## Exercise details
Wherever the word "Anda" occurs in the listing below, copy that whole line.

## Exercise data
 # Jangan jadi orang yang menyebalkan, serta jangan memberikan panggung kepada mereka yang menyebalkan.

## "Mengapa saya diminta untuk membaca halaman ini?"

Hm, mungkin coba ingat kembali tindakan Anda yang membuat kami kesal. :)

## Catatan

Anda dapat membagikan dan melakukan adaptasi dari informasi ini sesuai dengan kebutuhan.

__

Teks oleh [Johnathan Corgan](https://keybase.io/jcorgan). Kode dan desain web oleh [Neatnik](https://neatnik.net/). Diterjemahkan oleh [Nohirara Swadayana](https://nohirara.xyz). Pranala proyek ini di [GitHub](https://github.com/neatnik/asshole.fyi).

## Written solution
Hm, mungkin coba ingat kembali tindakan Anda yang membuat kami kesal. :)
Anda dapat membagikan dan melakukan adaptasi dari informasi ini sesuai dengan kebutuhan.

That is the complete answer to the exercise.